Bjork’s 1986 behavior, when she showed her pregnant belly to Icelandic television, was not only indecent but also when she wore a swan gown and dropped eggs on the red carpet at the Academy Awards 2001. Her old stunts now seem to have been prophetic celebrations for femininity and motherhood in an era where natural childbirth is increasingly co-opted and fertility rates continue their decline. She sings “Sorrowful Soil”: “In a women’s lifetime, she gets four-hundred eggs but only two or three nests.” Another song, “Ovule,” decries that “deadly demonic divorces destroyed the ideal.”

Bjork has been vocal in her support for #metoo over the years and has spoken out about her experiences with harassment while filming Dancing in the Darkin 1999. However, she believes that the problem is more complex than what slogans like “toxic masculinity” convey. Bjork, a mother to a son in her thirties, said recently to the Atlantic: “If you cancel everybody, that’s no solution …..” Younger males need to be able to grow and learn, especially when they are younger.

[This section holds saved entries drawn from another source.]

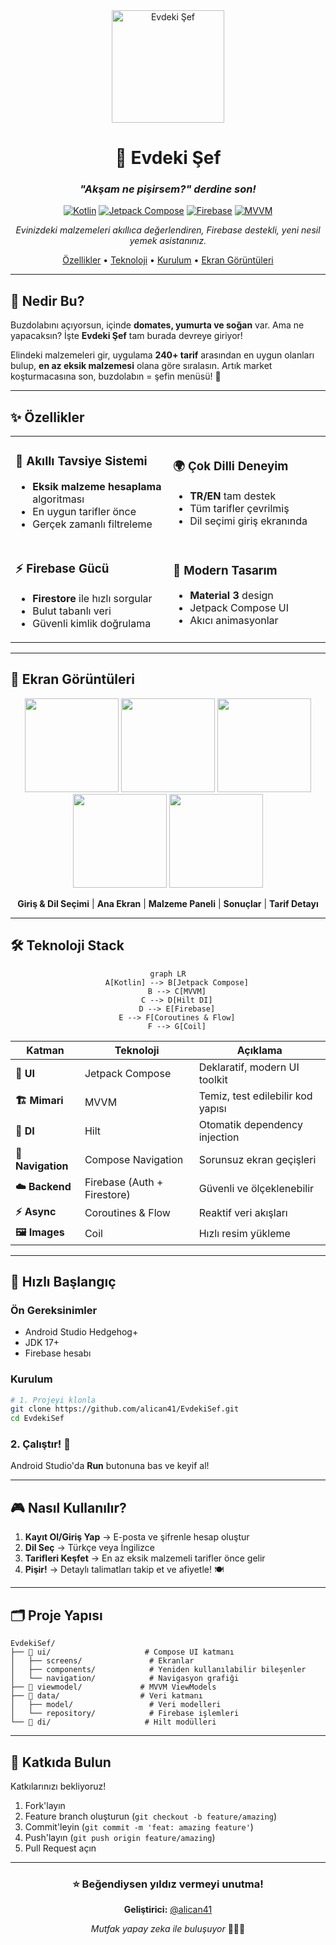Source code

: <div align="center">

<img src="https://github.com/user-attachments/assets/6134db1b-3c60-487e-a6b2-01f4cb300908" alt="Evdeki Şef" width="180"/>

# 🍳 Evdeki Şef

### *"Akşam ne pişirsem?" derdine son!*

[![Kotlin](https://img.shields.io/badge/Kotlin-100%25-7F52FF?style=for-the-badge&logo=kotlin&logoColor=white)](https://kotlinlang.org/)
[![Jetpack Compose](https://img.shields.io/badge/Jetpack%20Compose-UI-4285F4?style=for-the-badge&logo=jetpack-compose&logoColor=white)](https://developer.android.com/jetpack/compose)
[![Firebase](https://img.shields.io/badge/Firebase-Backend-FFCA28?style=for-the-badge&logo=firebase&logoColor=black)](https://firebase.google.com/)
[![MVVM](https://img.shields.io/badge/Architecture-MVVM-green?style=for-the-badge)](https://developer.android.com/topic/architecture)

*Evinizdeki malzemeleri akıllıca değerlendiren, Firebase destekli, yeni nesil yemek asistanınız.*

[Özellikler](#-özellikler) • [Teknoloji](#-teknoloji-stack) • [Kurulum](#-hızlı-başlangıç) • [Ekran Görüntüleri](#-ekran-görüntüleri)

</div>

---

## 🎯 Nedir Bu?

Buzdolabını açıyorsun, içinde **domates, yumurta ve soğan** var. Ama ne yapacaksın? İşte **Evdeki Şef** tam burada devreye giriyor! 

Elindeki malzemeleri gir, uygulama **240+ tarif** arasından en uygun olanları bulup, **en az eksik malzemesi** olana göre sıralasın. Artık market koşturmacasına son, buzdolabın = şefin menüsü! 🎉

---

## ✨ Özellikler

<table>
<tr>
<td width="50%">

### 🧠 Akıllı Tavsiye Sistemi
- **Eksik malzeme hesaplama** algoritması
- En uygun tarifler önce
- Gerçek zamanlı filtreleme

</td>
<td width="50%">

### 🌍 Çok Dilli Deneyim
- **TR/EN** tam destek
- Tüm tarifler çevrilmiş
- Dil seçimi giriş ekranında

</td>
</tr>
<tr>
<td>

### ⚡ Firebase Gücü
- **Firestore** ile hızlı sorgular
- Bulut tabanlı veri
- Güvenli kimlik doğrulama

</td>
<td>

### 🎨 Modern Tasarım
- **Material 3** design
- Jetpack Compose UI
- Akıcı animasyonlar

</td>
</tr>
</table>

---

## 📱 Ekran Görüntüleri

<div align="center">

<img src="https://github.com/user-attachments/assets/67084e78-dc45-496e-a5da-c6ed00f9f351" width="150"/>
<img src="https://github.com/user-attachments/assets/8b140728-b61e-4170-ab9b-c650ceb513da" width="150"/>
<img src="https://github.com/user-attachments/assets/f08f0bad-01b0-481d-a8c1-995ac29a4bb0" width="150"/>
<img src="https://github.com/user-attachments/assets/c46b035d-ab80-4580-a403-0d3d08503397" width="150"/>
<img src="https://github.com/user-attachments/assets/3ae6c7bd-4ecd-4140-8586-4688268b7824" width="150"/>

**Giriş & Dil Seçimi** | **Ana Ekran** | **Malzeme Paneli** | **Sonuçlar** | **Tarif Detayı**

</div>

---

## 🛠️ Teknoloji Stack

<div align="center">

```mermaid
graph LR
    A[Kotlin] --> B[Jetpack Compose]
    B --> C[MVVM]
    C --> D[Hilt DI]
    D --> E[Firebase]
    E --> F[Coroutines & Flow]
    F --> G[Coil]
```

</div>

| Katman | Teknoloji | Açıklama |
|--------|-----------|----------|
| **🎨 UI** | Jetpack Compose | Deklaratif, modern UI toolkit |
| **🏗️ Mimari** | MVVM | Temiz, test edilebilir kod yapısı |
| **💉 DI** | Hilt | Otomatik dependency injection |
| **📱 Navigation** | Compose Navigation | Sorunsuz ekran geçişleri |
| **☁️ Backend** | Firebase (Auth + Firestore) | Güvenli ve ölçeklenebilir |
| **⚡ Async** | Coroutines & Flow | Reaktif veri akışları |
| **🖼️ Images** | Coil | Hızlı resim yükleme |

---

## 🚀 Hızlı Başlangıç

### Ön Gereksinimler
- Android Studio Hedgehog+ 
- JDK 17+
- Firebase hesabı

### Kurulum

```bash
# 1. Projeyi klonla
git clone https://github.com/alican41/EvdekiSef.git
cd EvdekiSef
```

### 2. Çalıştır! 🎉
Android Studio'da **Run** butonuna bas ve keyif al!

---

## 🎮 Nasıl Kullanılır?

1. **Kayıt Ol/Giriş Yap** → E-posta ve şifrenle hesap oluştur
2. **Dil Seç** → Türkçe veya İngilizce
3. **Tarifleri Keşfet** → En az eksik malzemeli tarifler önce gelir
4. **Pişir!** → Detaylı talimatları takip et ve afiyetle! 🍽️

---

## 🗂️ Proje Yapısı

```
EvdekiSef/
├── 📱 ui/                     # Compose UI katmanı
│   ├── screens/               # Ekranlar
│   ├── components/            # Yeniden kullanılabilir bileşenler
│   └── navigation/            # Navigasyon grafiği
├── 🧠 viewmodel/             # MVVM ViewModels
├── 💾 data/                  # Veri katmanı
│   ├── model/                 # Veri modelleri
│   └── repository/            # Firebase işlemleri
└── 💉 di/                     # Hilt modülleri
```

---

## 🤝 Katkıda Bulun

Katkılarınızı bekliyoruz! 

1. Fork'layın
2. Feature branch oluşturun (`git checkout -b feature/amazing`)
3. Commit'leyin (`git commit -m 'feat: amazing feature'`)
4. Push'layın (`git push origin feature/amazing`)
5. Pull Request açın

---

<div align="center">

### ⭐ Beğendiysen yıldız vermeyi unutma!

**Geliştirici:** [@alican41](https://github.com/alican41)

*Mutfak yapay zeka ile buluşuyor* 🤖👨‍🍳

</div>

Bjork gives a refreshing perspective to these timely themes on “Victimhood”, lamenting that she “sacrificed myself, took one of the team” and then concluding, “I heeded a call out for victimhood …. Now.” The strange and beautiful “Atopos” opens the album, a mix of Gabber techno beats with a sextet bass clarinets. She sings, “to list only the flaws is excuses not to connect” and, later, “to insist upon absolute justice at all costs, it blocks connection.”

Bjork’s tribute in 2018 to her mother is perhaps the most striking element of Fossora. Bjork shows how to properly mourn, which is a phenomenon that late Sir Roger Scruton said left Western society in a state of helpless sadness. Bjork sings in the same elegiac style as the Victorians and possibly the Vikings about the deeper spiritual connection she will have with her mother during the process of mourning. Joy is able to erase moping and sings, “the greater freedom I give you, you will give me.”

She proclaims the providentiality of the passing of the old order: “Nature wrote this psalm. It expands this realm.” The world is becoming more bizarre, and it could be that the old strangeos will become more like the most intelligent and admirable. The avant-garde might continue to be attracted to traditionalists, even among artists. Bjork inspires us to continue digging together on Fossora.